The Maestro does not supply the servo power rail with any voltage by default. Could you try removing the Maestro from your setup, removing the VSRV=VIN jumper, and measuring the voltage on VIN as well as the servo power rail when only USB is connected?

Also, please note that the default serial mode is “UART, auto detect”, and you will need to change that if you want to control the Maestro from USB, since it cannot detect the baud rate and generate servo pulses at the same time; did you see somewhere that your Maestro was set to “USB Dual Port” mode? Could you post a copy of your Maestro settings file? You can save a copy using usccmd with the --getconf FILE option (where FILE specifies the filename).

By the way, the units for the --servo command are quarter-microsecond, so if you want to set the target to 1200 μs you need to write 4800 on the command line.

Brandon

Hi Brandon,

Thank you for reaching out to me! I have attached a picture of my setup:

And a dump of my conf (using the --getconf command):
dump.log (4.3 KB)

I think my measurements were incorrect, maybe due to residual power in the supply. I measured with just USB connected and my multimeter initially showed 5V as previously reported, that dropped pretty quickly to zero (without the VSRV=VIN jumper).

I indeed try to control the Maestro from USB (That was my reason to buy it; previous tests with a PCA9685 via i2c seemed impossible on the Jetsons’ GPIO without kernel overlays); is there a way to change the default serial mode via the cmd line, or do I need Maestro studio for that?

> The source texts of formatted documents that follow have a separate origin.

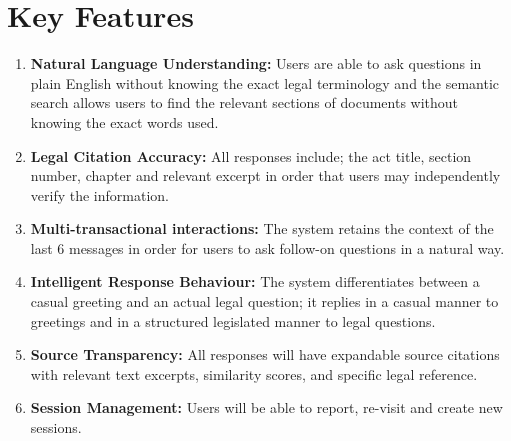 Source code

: \documentclass[12pt,a4paper]{article}
\begin{document}
\section{Key Features}

\begin{enumerate}
  \item \textbf{Natural Language Understanding:} Users are able to ask questions in plain English without knowing the exact legal terminology and the semantic search allows users to find the relevant sections of documents without knowing the exact words used.
  \item \textbf{Legal Citation Accuracy:} All responses include; the act title, section number, chapter and relevant excerpt in order that users may independently verify the information.
  \item \textbf{Multi-transactional interactions:} The system retains the context of the last 6 messages in order for users to ask follow-on questions in a natural way.
  \item \textbf{Intelligent Response Behaviour:} The system differentiates between a casual greeting and an actual legal question; it replies in a casual manner to greetings and in a structured legislated manner to legal questions.
  \item \textbf{Source Transparency:} All responses will have expandable source citations with relevant text excerpts, similarity scores, and specific legal reference.
  \item \textbf{Session Management:} Users will be able to report, re-visit and create new sessions.


\end{enumerate}
\end{document}
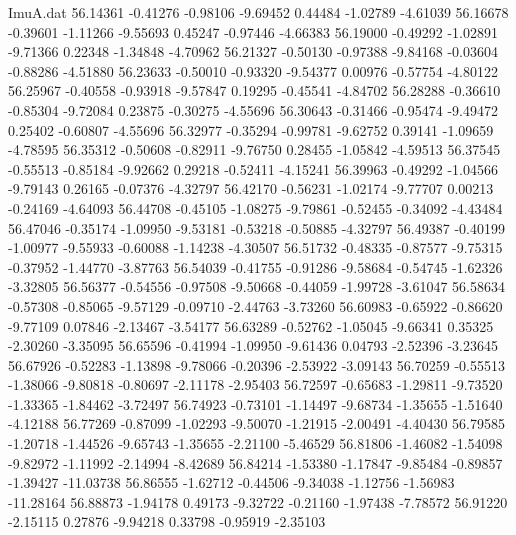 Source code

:\begin{filecontents}{ImuA.dat}
  56.14361   -0.41276   -0.98106   -9.69452    0.44484   -1.02789   -4.61039
  56.16678   -0.39601   -1.11266   -9.55693    0.45247   -0.97446   -4.66383
  56.19000   -0.49292   -1.02891   -9.71366    0.22348   -1.34848   -4.70962
  56.21327   -0.50130   -0.97388   -9.84168   -0.03604   -0.88286   -4.51880
  56.23633   -0.50010   -0.93320   -9.54377    0.00976   -0.57754   -4.80122
  56.25967   -0.40558   -0.93918   -9.57847    0.19295   -0.45541   -4.84702
  56.28288   -0.36610   -0.85304   -9.72084    0.23875   -0.30275   -4.55696
  56.30643   -0.31466   -0.95474   -9.49472    0.25402   -0.60807   -4.55696
  56.32977   -0.35294   -0.99781   -9.62752    0.39141   -1.09659   -4.78595
  56.35312   -0.50608   -0.82911   -9.76750    0.28455   -1.05842   -4.59513
  56.37545   -0.55513   -0.85184   -9.92662    0.29218   -0.52411   -4.15241
  56.39963   -0.49292   -1.04566   -9.79143    0.26165   -0.07376   -4.32797
  56.42170   -0.56231   -1.02174   -9.77707    0.00213   -0.24169   -4.64093
  56.44708   -0.45105   -1.08275   -9.79861   -0.52455   -0.34092   -4.43484
  56.47046   -0.35174   -1.09950   -9.53181   -0.53218   -0.50885   -4.32797
  56.49387   -0.40199   -1.00977   -9.55933   -0.60088   -1.14238   -4.30507
  56.51732   -0.48335   -0.87577   -9.75315   -0.37952   -1.44770   -3.87763
  56.54039   -0.41755   -0.91286   -9.58684   -0.54745   -1.62326   -3.32805
  56.56377   -0.54556   -0.97508   -9.50668   -0.44059   -1.99728   -3.61047
  56.58634   -0.57308   -0.85065   -9.57129   -0.09710   -2.44763   -3.73260
  56.60983   -0.65922   -0.86620   -9.77109    0.07846   -2.13467   -3.54177
  56.63289   -0.52762   -1.05045   -9.66341    0.35325   -2.30260   -3.35095
  56.65596   -0.41994   -1.09950   -9.61436    0.04793   -2.52396   -3.23645
  56.67926   -0.52283   -1.13898   -9.78066   -0.20396   -2.53922   -3.09143
  56.70259   -0.55513   -1.38066   -9.80818   -0.80697   -2.11178   -2.95403
  56.72597   -0.65683   -1.29811   -9.73520   -1.33365   -1.84462   -3.72497
  56.74923   -0.73101   -1.14497   -9.68734   -1.35655   -1.51640   -4.12188
  56.77269   -0.87099   -1.02293   -9.50070   -1.21915   -2.00491   -4.40430
  56.79585   -1.20718   -1.44526   -9.65743   -1.35655   -2.21100   -5.46529
  56.81806   -1.46082   -1.54098   -9.82972   -1.11992   -2.14994   -8.42689
  56.84214   -1.53380   -1.17847   -9.85484   -0.89857   -1.39427  -11.03738
  56.86555   -1.62712   -0.44506   -9.34038   -1.12756   -1.56983  -11.28164
  56.88873   -1.94178    0.49173   -9.32722   -0.21160   -1.97438   -7.78572
  56.91220   -2.15115    0.27876   -9.94218    0.33798   -0.95919   -2.35103

\end{filecontents}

Gotcha on the servo units, thanks for the tip!

[edit] I assumed the dual mode actually, since I saw two serial ports in /dev. That might also be wrong on my side :slight_smile:

Best regards,
Eric

My post was too old, so I was unable to edit it anymore but:

I updated the configuration file and SerialMode from UART_DETECT_BAUD_RATE to USB_DUAL_PORT, performed a ./UscCmd --config and my servos started moving! I probably read over those parameters in the manuals somewhere and my assumption that it would work via USB right away threw me off :slight_smile:

Thanks for your help Brandon!

How would you recommend the servo’s to be set? Right now, I have 3, I did my best to center them as good as possible before building them into my armature. It’s a hand/sock puppet with two arms and a head that will ‘animate’. There is some strain on the servos (MG90S), and if I move the servos to their extreme, I can hear some very faint buzzing. How does the Maestro handle those, I know servos can send voltage peaks when they’re stuck on things; would you recommend a capacitor at the servo power lines?

1 Like

I’m glad you were able to get your servos responding!

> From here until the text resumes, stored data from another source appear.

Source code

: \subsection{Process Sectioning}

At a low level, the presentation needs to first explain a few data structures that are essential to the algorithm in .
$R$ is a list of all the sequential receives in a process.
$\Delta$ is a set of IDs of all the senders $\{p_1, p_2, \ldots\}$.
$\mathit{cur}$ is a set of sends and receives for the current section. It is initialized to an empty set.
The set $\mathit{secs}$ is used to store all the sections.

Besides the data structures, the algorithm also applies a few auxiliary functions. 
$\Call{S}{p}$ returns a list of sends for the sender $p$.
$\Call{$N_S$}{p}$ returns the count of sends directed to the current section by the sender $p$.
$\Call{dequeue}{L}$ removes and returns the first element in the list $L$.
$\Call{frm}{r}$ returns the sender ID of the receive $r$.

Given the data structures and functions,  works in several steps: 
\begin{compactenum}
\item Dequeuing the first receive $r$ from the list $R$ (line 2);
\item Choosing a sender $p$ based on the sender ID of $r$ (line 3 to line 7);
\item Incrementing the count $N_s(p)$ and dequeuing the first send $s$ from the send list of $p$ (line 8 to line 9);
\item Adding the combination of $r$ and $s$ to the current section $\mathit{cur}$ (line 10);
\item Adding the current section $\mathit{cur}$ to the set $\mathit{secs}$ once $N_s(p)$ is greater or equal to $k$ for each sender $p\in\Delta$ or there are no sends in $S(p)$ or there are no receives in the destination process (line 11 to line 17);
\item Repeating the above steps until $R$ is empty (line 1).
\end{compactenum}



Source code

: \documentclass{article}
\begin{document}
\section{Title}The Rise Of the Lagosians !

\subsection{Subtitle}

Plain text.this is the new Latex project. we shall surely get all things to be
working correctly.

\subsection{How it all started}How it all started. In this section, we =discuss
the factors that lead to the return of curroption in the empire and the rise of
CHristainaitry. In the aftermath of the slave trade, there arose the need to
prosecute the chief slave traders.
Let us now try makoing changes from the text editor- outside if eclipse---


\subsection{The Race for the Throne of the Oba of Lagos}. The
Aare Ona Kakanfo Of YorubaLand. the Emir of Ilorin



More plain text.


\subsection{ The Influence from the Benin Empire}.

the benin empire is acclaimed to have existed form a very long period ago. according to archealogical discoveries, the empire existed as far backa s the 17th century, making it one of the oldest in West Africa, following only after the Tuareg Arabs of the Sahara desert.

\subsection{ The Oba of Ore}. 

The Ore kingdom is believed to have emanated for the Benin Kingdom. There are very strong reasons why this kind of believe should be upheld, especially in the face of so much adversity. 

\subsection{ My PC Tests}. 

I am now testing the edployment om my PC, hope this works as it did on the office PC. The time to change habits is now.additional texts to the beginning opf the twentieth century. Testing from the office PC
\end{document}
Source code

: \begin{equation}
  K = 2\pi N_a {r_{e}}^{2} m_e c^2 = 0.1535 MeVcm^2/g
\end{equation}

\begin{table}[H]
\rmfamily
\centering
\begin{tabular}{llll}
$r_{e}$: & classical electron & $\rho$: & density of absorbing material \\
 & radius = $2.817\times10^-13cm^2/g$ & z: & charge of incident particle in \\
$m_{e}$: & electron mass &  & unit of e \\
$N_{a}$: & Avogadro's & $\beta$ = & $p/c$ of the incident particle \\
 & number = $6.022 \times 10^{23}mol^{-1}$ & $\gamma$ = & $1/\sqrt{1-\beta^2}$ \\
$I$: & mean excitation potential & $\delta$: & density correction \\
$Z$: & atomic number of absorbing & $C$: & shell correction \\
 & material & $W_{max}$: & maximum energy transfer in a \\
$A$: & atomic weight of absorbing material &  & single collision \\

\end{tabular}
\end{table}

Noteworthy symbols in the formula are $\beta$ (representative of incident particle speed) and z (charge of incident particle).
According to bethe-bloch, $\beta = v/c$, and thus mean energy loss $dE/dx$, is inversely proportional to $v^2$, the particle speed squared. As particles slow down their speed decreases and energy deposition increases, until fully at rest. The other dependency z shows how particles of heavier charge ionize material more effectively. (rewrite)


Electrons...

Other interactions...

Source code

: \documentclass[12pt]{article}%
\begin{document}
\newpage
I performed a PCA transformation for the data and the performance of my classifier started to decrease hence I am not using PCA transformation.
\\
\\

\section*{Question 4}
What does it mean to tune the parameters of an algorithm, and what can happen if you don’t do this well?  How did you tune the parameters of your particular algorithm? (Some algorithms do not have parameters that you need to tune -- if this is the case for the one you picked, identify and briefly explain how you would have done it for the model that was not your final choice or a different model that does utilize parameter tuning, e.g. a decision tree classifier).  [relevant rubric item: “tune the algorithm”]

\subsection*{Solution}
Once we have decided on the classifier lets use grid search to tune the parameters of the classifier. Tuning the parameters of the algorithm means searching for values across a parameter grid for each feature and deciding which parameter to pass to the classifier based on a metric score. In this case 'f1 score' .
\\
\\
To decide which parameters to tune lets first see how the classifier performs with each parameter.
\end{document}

I do not have any specific recommendations for your servo as it mostly depends on the specifics of your system, but if they are straining when you command them to their extremes, you might consider avoid that by limiting their range (by adjusting the “min” and “max” configuration values); the Maestro does not do anything special to detect or automatically respond to those situations.

Brandon

Hi Brandon,

Thanks for the additional info! I’ll test the servos with their min/max positions. I saw the API supports reading values aswell so I’ll see if I can add something to my script that checks if a position is reached within the expected time (if not; update target to current position).

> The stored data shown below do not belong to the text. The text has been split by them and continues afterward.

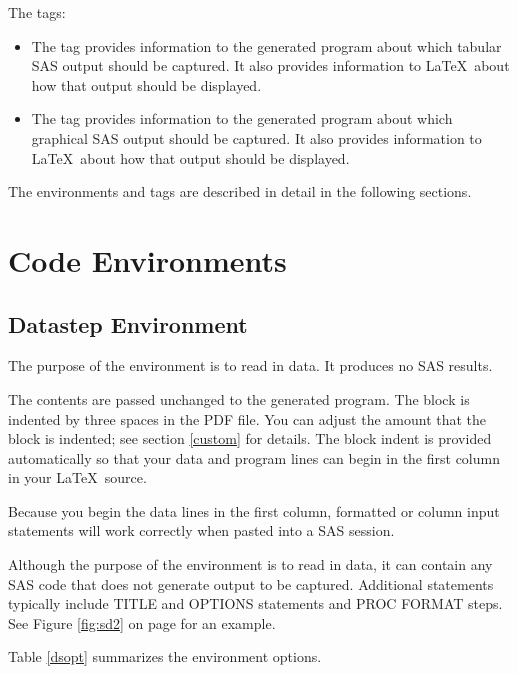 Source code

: \documentclass[article,oneside]{memoir}
\begin{document}
     The tags:
     \begin{itemize}
     \item The  tag provides information to the generated program about
     which tabular SAS output should be captured.
     It also provides information to \LaTeX\  about how that output should be displayed.
     \item The  tag provides information to the generated program about
     which graphical SAS output should be captured.
     It also provides information to \LaTeX\ about how that output should be displayed.
     \end{itemize}

     The environments and tags are described in detail in the following sections.

\section{Code Environments}

\subsection{Datastep Environment}

The purpose of the  environment is to read in data.
It produces no SAS results.

  The  contents are passed unchanged to the generated program.
  The  block is indented by three spaces in the PDF file.
  You can adjust the amount that the block is indented; see
  section \ref{custom} for details. The block indent is provided automatically so that
  your data and program lines can begin in the first column in your \LaTeX\ source.

  Because you begin the  data lines in the
  first column, formatted or column input statements will work correctly when
  pasted into a SAS session.


  Although the purpose of the  environment is to read in data,
  it can contain any SAS code that does not generate output
  to be captured.  Additional statements typically include
  TITLE and OPTIONS statements and PROC FORMAT steps. See Figure \ref{fig:sd2}
  on page \pageref{fig:sd2} for an example.


Table \ref{dsopt} summarizes the  environment options.
%
\end{document}
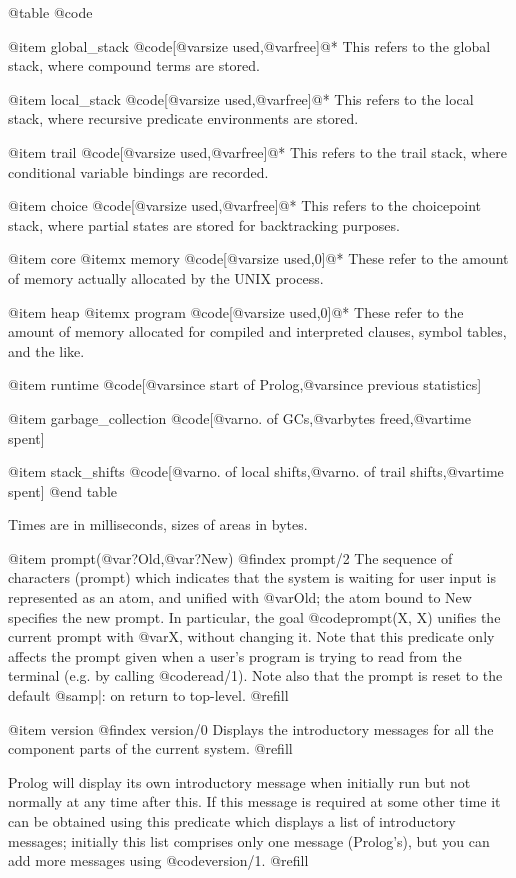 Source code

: @table @code

@item global_stack
@code{[@var{size used},@var{free}]}@*
This refers to the global stack, where compound terms are stored.

@item local_stack
@code{[@var{size used},@var{free}]}@* 
This refers to the local stack, where recursive predicate environments
are stored.

@item trail
@code{[@var{size used},@var{free}]}@*
This refers to the trail stack, where conditional variable bindings are
recorded.

@item choice
@code{[@var{size used},@var{free}]}@*
This refers to the choicepoint stack, where partial states are stored
for backtracking purposes.

@item core
@itemx memory
@code{[@var{size used},0]}@*
These refer to the amount of memory actually allocated by the UNIX
process.

@item heap
@itemx program
@code{[@var{size used},0]}@*
These refer to the amount of memory allocated for compiled and
interpreted clauses, symbol tables, and the like.

@item runtime
@code{[@var{since start of Prolog},@var{since previous statistics}]}

@item garbage_collection
@code{[@var{no. of GCs},@var{bytes freed},@var{time spent}]}

@item stack_shifts
@code{[@var{no. of local shifts},@var{no. of trail shifts},@var{time spent}]}
@end table

Times are in milliseconds, sizes of areas in bytes.

@item prompt(@var{?Old},@var{?New})
@findex prompt/2
The sequence of characters (prompt) which indicates that the system is
waiting for user input is represented as an atom, and unified with
@var{Old}; the atom bound to New specifies the new prompt.  In
particular, the goal @code{prompt(X, X)} unifies the current prompt with
@var{X}, without changing it.  Note that this predicate only affects the
prompt given when a user's program is trying to read from the terminal
(e.g. by calling @code{read/1}).  Note also that the prompt is reset to
the default @samp{|: } on return to top-level. @refill

@item version
@findex version/0
Displays the introductory messages for all the component parts of the
current system. @refill

Prolog will display its own introductory message when initially run but not
normally at any time after this.  If this message is required at some other
time it can be obtained using this predicate which displays a list of
introductory messages; initially this list comprises only one message
(Prolog's), but you can add more messages using @code{version/1}. @refill

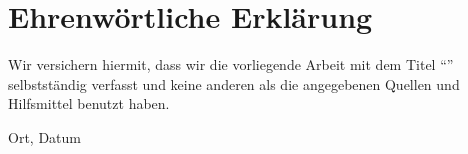 \clearpage
\chapter*{Ehrenwörtliche Erklärung}


Wir versichern hiermit, dass wir die vorliegende Arbeit mit dem Titel ``\textit{\DerTitelDerArbeit}'' selbstständig verfasst und keine anderen als die angegebenen Quellen und Hilfsmittel benutzt haben.

\vspace{3cm}
Ort, Datum \hfill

So far, I really like playing with the Maestro and besides my own RTFM issues, it worked out of the box with the Jetson (Unlike the PCA9685 :sweat_smile:)

Best regards,
Eric

Unfortunately, that method will not work with the Maestro and standard servos. Standard servos do not make their position feedback information known to the controller (they just use it internally). You can use the Get Position command to read the current pulse width that the specified Maestro channel is sending (which is not necessarily the actual position that the servo is physically in). Note that when using an acceleration and speed limit, the Maestro breaks the movement up into multiple smaller movements, so in those cases the current position and target position will differ until the movement is finished. In any case, to compare the actual position of the servo, you would need some way to read the position feedback data from the servo, such as using a specially modified servo that gives access to the feedback potentiometer signal.